The goal of this Homework Project is to create a Python library, which takes in an array of records of variable size and splits the input to batches of records (array of arrays) suitably sized for delivery to a system which has following limits:
- maximum size of output record is 1 MB, larger records should be discarded
- maximum size of output batch is 5 MB
- maximum number of records in an output batch is 500
Input for the library is: [<record1>, <record2>, <record3>, ... , <recordn>]
Output is: [<batch1>, <batch2>, ..., <batchn>] where each batch is an array of records just like in the input.
The records can be assumed to be strings of variable length and they have to pass intact through the system and records should stay in the order that they arrive.
This Homework Project is just an example and cannot be installed via PyPI. In the real world, it could be published e.g. using Poetry's publish command.

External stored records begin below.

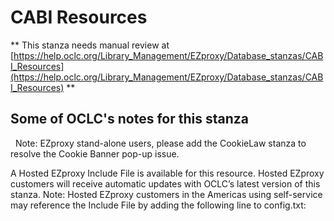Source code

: # CABI Resources
** This stanza needs manual review at [https://help.oclc.org/Library_Management/EZproxy/Database_stanzas/CABI_Resources](https://help.oclc.org/Library_Management/EZproxy/Database_stanzas/CABI_Resources) **

## Some of OCLC's notes for this stanza

&nbsp; Note: EZproxy stand-alone users, please add the CookieLaw stanza to resolve the Cookie Banner pop-up issue. 

A Hosted EZproxy Include File is available for this resource. Hosted EZproxy customers will receive automatic updates with OCLC&rsquo;s latest version of this stanza. Note: Hosted EZproxy customers in the Americas using self-service may reference the Include File by adding the following line to config.txt:

&nbsp;
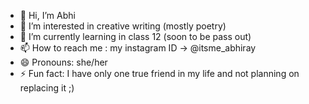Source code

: - 👋 Hi, I’m Abhi 
- 👀 I’m interested in creative writing (mostly poetry)
- 🌱 I’m currently learning in class 12 (soon to be pass out)
- 📫 How to reach me : my instagram ID -> @itsme_abhiray
- 😄 Pronouns: she/her
- ⚡ Fun fact: I have only one true friend in my life and not planning on replacing it ;)

<!---
itsme-abhi25/itsme-abhi25 is a ✨ special ✨ repository because its `README.md` (this file) appears on your GitHub profile.
You can click the Preview link to take a look at your changes.
--->

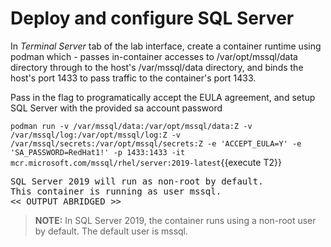 # Deploy and configure SQL Server

In *Terminal Server* tab of the lab interface, create a container runtime using podman which -
passes in-container accesses to /var/opt/mssql/data directory through to the host's /var/mssql/data
directory, and binds the host's port 1433 to pass traffic to the container's port 1433.

Pass in the flag to programatically accept the EULA agreement, and setup SQL Server with the provided sa account password 

`podman run -v /var/mssql/data:/var/opt/mssql/data:Z -v /var/mssql/log:/var/opt/mssql/log:Z -v /var/mssql/secrets:/var/opt/mssql/secrets:Z -e 'ACCEPT_EULA=Y' -e 'SA_PASSWORD=RedHat1!' -p 1433:1433 -it mcr.microsoft.com/mssql/rhel/server:2019-latest`{{execute T2}}

<pre class="file">
SQL Server 2019 will run as non-root by default.
This container is running as user mssql.
<< OUTPUT ABRIDGED >>
</pre>

> **NOTE:** In SQL Server 2019, the container runs using a non-root user by default. The default user is mssql.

This repository uses Poetry. Development requirements can be installed by
poetry install --with=dev
Next, pre commit hooks needs to be installed. They can be installed by
poetry run pre-commit install
Now static file checks will be ran on each commit or by running
poetry run pre-commit run -a
Unit tests can be run with the following command:
poetry run python -m unittest
This project uses set of development tools to ensure code quality.
Tool | Description |
---|---|
pre-commit | Used to run static file checks on each commit |
black | Used to automate code formatting |
isort | Used to automate sorting imports properly |
pylint | To do static code analyzing |
mypy | To ensure static typing |
The following points are not within the scope of this exercise, but they should be considered if a similar library were to be created in the real world.
- Ensure code quality by setting up GitHub Actions (run static code analysis and unit tests there on each push).
- Automatic releases on push to main (with Github Actions)
- Add more test cases to test all possible corner cases (empty strings, non-utf8 characters, large records, etc.).
- Provide a well-written README.md with clear installation, development, and contribution instructions.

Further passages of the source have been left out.